OP, I have had five dogs. It is hard work if you do it properly. Obviously if you just go out all day after a quick walk and throw food in a bowl it’s a piece of piss.

imstilljenny2 · 08/07/2021 13:09

Are you kidding me? Fed and walked and then that’s it in the whole 24 hours? You don’t do any training, mental enrichment, playing?
Playing-yes I throw a ball at her while I'm watching TV sometimes and my son loves running around with her.

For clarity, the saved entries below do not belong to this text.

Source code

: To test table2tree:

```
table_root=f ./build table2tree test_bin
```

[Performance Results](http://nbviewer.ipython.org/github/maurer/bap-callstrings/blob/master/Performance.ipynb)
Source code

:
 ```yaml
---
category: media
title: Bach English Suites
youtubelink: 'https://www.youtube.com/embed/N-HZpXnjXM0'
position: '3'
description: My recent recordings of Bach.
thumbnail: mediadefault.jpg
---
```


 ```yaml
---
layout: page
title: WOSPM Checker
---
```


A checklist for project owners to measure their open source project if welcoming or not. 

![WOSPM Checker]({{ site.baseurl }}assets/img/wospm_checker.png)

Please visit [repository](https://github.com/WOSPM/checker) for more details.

Mental enrichment/training. I probably did when she was a pup but not so much now. She's quite lazy at 6 years old and is no bother at all.

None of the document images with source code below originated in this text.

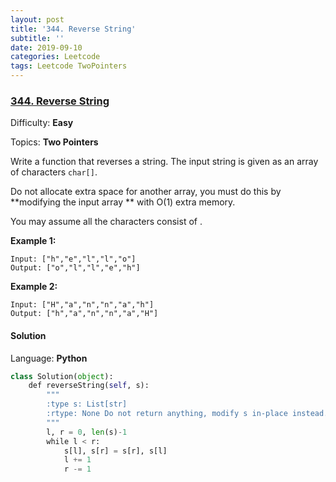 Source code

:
 ```yaml
---
layout: post
title: '344. Reverse String'
subtitle: ''
date: 2019-09-10
categories: Leetcode
tags: Leetcode TwoPointers
---
```

### [344\. Reverse String](https://leetcode.com/problems/reverse-string/)

Difficulty: **Easy**

Topics: **Two Pointers**

Write a function that reverses a string. The input string is given as an array of characters `char[]`.

Do not allocate extra space for another array, you must do this by **modifying the input array ** with O(1) extra memory.

You may assume all the characters consist of .


**Example 1:**

```
Input: ["h","e","l","l","o"]
Output: ["o","l","l","e","h"]
```


**Example 2:**

```
Input: ["H","a","n","n","a","h"]
Output: ["h","a","n","n","a","H"]
```


#### Solution

Language: **Python**

```python
class Solution(object):
    def reverseString(self, s):
        """
        :type s: List[str]
        :rtype: None Do not return anything, modify s in-place instead.
        """
        l, r = 0, len(s)-1
        while l < r:
            s[l], s[r] = s[r], s[l]
            l += 1
            r -= 1
```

You don’t supervise them chewing? She's never chewed. We used a crate for the first year while we were out of the house and has never chewed anything since we stopped using it. She stole shoes and ran into the garden with them when she was a pup but she hardly ever does it now. It was annoying but also quite cute

You leave them to wee and poo around the house without checking if they need letting out? Eh? She was toilet trained by about the time she was 15/16 weeks. Of course I let her out into the garden if she sits at the patio doors. It's not a hassle at all.

You don’t launder their bedding or do extra mopping or hoovering? She doesn't cast at all (she's an Australian labradoodle) so we don't need to worry about hair. We probably Hoover a bit more and wash her beds so yes to a bit more housework.

You don’t do flea and worming treatments, grooming fur, bathing, nail clipping or cleaning ears? We give her tablets once a month and every three months which again takes a second. The groomer does all those other thing you listed.

This is why silly advice about how easy it is results in dogs being returned as owners can’t cope.

I'm sorry I've found having a dog easy. If I had a dog before children I'd probably have found it tough but after the bone crushing tiredness and stomach churning anxiety I had with children there's no way in my opinion a dog compares to this. They're just animals with a tiny brain! They are not small humans.

FictionalCharacter · 08/07/2021 13:28

@GetTaeFuck

Your DH is fucking clueless if he thinks a dog can be left alone 9-5 Mon-Fri.
This. That would be serious neglect. Has he ever had a dog? You’re right OP, they can be a lot of work. Unless DH is going to do at least 50% of the care, I wouldn’t do it in your situation. Toddler, baby and new dog will be way too much.

We got a rescue last year, he’s not a young dog and is very undemanding (toilet trained, doesn’t bark, chew or behave badly) and our kids are older, but it’s still been bloody hard. He’s had health problems which were difficult to deal with. The daily routine of meals, meds and walks needs to be accommodated. We can’t leave him with anyone else to go on holiday for various reasons.

We love him, but to be perfectly honest life is much more difficult and restricted now. Having both had family dogs when we were younger we were aware of what dog ownership involves, but because of the issues with this particular dog it’s been much harder than we expected. It’s pot luck as to whether your dog is healthy and easy to care for or not.

Puppies- don’t even go there. It’s as much work as another new baby, but with more poo and pee to clean up from floors and the likelihood it will chew and destroy things.